= Beginning of Section =

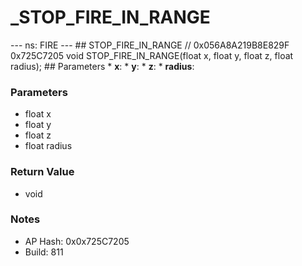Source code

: # _STOP_FIRE_IN_RANGE

--- ns: FIRE --- ## STOP_FIRE_IN_RANGE  // 0x056A8A219B8E829F 0x725C7205 void STOP_FIRE_IN_RANGE(float x, float y, float z, float radius);  ## Parameters * **x**: * **y**: * **z**: * **radius**:

### Parameters
* float x
* float y
* float z
* float radius

### Return Value
* void

### Notes
* AP Hash: 0x0x725C7205
* Build: 811

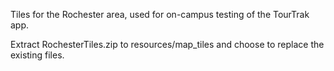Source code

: Tiles for the Rochester area, used for on-campus testing of the TourTrak app.

Extract RochesterTiles.zip to resources/map_tiles and choose to replace the existing files.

= End of Section =

Problem to solve:
Transcribe the entries above word for word, but leave every picture out of your copy.

Solution for this exercise:
Source code

: # _STOP_FIRE_IN_RANGE

--- ns: FIRE --- ## STOP_FIRE_IN_RANGE  // 0x056A8A219B8E829F 0x725C7205 void STOP_FIRE_IN_RANGE(float x, float y, float z, float radius);  ## Parameters * **x**: * **y**: * **z**: * **radius**:

### Parameters
* float x
* float y
* float z
* float radius

### Return Value
* void

### Notes
* AP Hash: 0x0x725C7205
* Build: 811

Source code

: Tiles for the Rochester area, used for on-campus testing of the TourTrak app.

Extract RochesterTiles.zip to resources/map_tiles and choose to replace the existing files.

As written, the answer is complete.